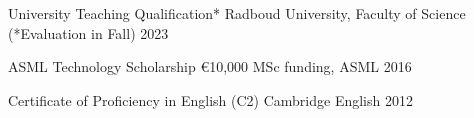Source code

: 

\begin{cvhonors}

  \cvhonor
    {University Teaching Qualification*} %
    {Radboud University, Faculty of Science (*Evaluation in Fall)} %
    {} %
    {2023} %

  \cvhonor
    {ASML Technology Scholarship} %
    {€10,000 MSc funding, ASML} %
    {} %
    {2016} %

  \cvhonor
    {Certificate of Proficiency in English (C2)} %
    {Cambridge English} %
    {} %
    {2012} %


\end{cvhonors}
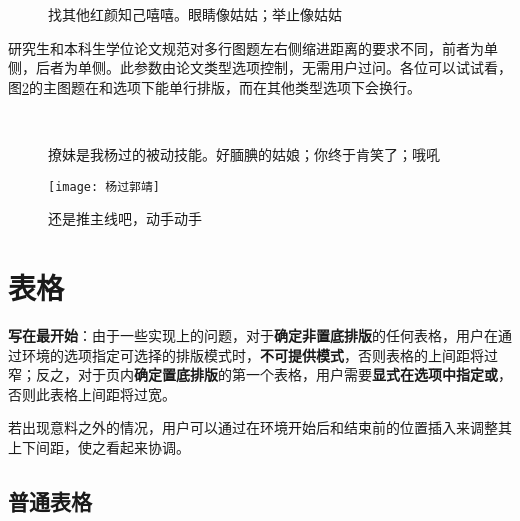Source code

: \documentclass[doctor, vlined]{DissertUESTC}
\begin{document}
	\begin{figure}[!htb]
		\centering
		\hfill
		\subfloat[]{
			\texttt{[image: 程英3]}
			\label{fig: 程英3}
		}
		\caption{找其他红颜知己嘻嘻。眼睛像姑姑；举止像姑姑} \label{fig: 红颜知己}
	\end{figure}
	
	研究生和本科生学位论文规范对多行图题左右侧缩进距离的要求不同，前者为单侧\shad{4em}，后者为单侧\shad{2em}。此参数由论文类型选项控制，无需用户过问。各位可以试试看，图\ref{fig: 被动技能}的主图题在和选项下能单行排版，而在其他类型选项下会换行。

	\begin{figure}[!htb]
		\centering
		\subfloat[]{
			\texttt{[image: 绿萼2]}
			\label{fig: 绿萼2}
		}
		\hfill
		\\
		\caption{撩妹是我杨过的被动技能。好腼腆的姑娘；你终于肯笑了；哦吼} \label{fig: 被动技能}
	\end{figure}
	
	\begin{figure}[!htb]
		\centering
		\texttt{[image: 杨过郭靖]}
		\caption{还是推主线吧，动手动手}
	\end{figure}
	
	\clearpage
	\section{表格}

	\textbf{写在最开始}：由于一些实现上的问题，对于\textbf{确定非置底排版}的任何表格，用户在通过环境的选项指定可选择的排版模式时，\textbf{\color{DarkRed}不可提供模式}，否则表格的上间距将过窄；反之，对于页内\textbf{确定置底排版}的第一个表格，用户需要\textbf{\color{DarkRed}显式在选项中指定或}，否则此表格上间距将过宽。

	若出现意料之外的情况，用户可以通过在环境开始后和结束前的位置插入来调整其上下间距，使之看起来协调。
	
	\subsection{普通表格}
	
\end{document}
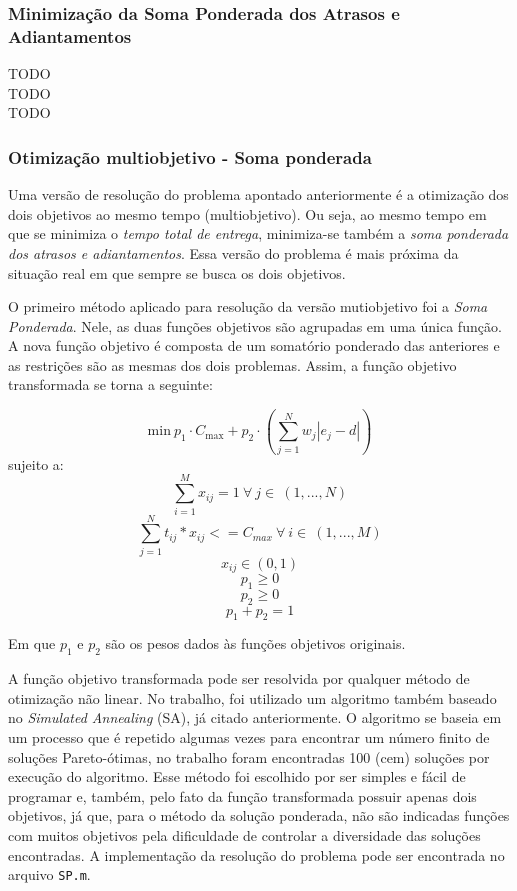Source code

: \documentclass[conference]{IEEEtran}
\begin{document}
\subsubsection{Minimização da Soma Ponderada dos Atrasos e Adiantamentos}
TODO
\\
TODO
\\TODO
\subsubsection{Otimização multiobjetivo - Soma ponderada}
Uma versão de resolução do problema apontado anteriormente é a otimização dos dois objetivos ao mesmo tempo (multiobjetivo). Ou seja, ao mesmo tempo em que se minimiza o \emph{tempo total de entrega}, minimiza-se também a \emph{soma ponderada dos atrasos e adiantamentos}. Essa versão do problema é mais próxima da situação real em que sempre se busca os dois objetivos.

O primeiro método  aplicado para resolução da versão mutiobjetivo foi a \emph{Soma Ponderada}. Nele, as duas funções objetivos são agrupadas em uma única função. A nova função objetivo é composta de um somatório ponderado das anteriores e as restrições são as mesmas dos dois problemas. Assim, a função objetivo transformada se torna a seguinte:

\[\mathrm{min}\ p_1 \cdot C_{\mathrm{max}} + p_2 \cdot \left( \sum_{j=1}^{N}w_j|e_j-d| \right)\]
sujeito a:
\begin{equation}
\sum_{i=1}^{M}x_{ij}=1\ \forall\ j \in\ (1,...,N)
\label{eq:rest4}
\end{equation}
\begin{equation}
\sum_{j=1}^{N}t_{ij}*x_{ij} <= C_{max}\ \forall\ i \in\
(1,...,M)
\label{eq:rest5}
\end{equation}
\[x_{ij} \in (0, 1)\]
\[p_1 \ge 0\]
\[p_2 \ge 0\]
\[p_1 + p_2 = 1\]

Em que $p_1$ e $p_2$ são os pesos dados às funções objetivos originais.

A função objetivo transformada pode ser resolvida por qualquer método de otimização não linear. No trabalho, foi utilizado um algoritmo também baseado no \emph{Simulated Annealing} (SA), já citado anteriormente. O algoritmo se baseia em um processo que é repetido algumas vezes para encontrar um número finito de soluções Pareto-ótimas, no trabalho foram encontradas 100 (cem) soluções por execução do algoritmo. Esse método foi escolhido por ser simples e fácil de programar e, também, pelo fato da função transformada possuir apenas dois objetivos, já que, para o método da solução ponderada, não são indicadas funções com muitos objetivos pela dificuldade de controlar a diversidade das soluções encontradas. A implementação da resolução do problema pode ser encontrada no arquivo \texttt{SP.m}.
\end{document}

-----

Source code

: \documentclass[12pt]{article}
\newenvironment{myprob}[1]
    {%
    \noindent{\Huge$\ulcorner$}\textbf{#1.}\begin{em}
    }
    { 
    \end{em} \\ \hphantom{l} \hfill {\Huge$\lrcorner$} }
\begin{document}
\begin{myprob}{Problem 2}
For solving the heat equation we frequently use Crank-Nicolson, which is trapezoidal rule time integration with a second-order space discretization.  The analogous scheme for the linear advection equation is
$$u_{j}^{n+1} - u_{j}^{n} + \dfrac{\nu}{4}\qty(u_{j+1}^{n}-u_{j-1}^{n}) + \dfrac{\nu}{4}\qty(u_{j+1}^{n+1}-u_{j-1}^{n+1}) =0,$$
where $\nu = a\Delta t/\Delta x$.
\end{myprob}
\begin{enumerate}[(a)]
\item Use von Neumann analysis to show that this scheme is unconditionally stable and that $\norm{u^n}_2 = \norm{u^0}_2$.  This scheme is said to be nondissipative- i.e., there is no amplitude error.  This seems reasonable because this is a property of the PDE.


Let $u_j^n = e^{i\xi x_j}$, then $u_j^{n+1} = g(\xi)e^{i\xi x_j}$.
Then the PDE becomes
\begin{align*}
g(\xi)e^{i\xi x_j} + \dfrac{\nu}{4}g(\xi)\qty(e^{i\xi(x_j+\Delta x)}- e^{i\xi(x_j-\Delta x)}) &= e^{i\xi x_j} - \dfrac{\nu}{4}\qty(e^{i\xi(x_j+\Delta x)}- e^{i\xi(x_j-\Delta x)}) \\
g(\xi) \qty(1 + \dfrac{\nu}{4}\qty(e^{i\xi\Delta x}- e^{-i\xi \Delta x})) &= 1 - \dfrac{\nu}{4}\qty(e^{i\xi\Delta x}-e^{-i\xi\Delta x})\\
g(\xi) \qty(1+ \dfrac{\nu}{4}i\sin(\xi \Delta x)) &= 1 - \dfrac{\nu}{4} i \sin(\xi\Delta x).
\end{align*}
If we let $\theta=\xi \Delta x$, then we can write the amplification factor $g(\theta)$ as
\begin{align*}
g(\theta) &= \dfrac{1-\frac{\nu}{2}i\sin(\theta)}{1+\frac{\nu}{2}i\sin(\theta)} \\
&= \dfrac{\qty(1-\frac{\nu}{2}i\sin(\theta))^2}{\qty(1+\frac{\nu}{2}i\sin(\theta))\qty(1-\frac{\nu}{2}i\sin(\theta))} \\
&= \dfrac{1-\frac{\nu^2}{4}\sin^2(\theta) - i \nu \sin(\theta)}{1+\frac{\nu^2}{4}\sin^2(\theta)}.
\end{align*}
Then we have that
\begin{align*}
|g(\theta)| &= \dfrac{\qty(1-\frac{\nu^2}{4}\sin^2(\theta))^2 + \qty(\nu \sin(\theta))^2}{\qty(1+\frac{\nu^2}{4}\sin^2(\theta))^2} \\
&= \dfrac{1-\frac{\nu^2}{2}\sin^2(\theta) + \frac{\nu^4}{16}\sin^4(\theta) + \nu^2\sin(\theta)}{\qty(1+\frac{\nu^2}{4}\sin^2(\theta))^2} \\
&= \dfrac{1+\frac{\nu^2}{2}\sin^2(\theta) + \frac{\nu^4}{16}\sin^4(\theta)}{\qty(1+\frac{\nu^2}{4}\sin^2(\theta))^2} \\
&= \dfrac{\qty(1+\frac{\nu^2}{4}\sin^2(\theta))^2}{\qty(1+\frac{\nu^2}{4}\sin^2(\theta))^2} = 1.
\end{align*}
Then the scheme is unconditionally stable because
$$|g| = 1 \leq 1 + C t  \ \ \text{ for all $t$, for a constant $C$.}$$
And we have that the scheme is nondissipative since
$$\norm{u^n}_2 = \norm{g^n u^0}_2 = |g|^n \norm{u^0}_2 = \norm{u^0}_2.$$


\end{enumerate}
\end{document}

-----

**TASK STATEMENT**
Going through the data above, return each line with the word "unconditionally".

**SOLUTION TO THIS PROBLEM**
\item Use von Neumann analysis to show that this scheme is unconditionally stable and that $\norm{u^n}_2 = \norm{u^0}_2$.  This scheme is said to be nondissipative- i.e., there is no amplitude error.  This seems reasonable because this is a property of the PDE.
Then the scheme is unconditionally stable because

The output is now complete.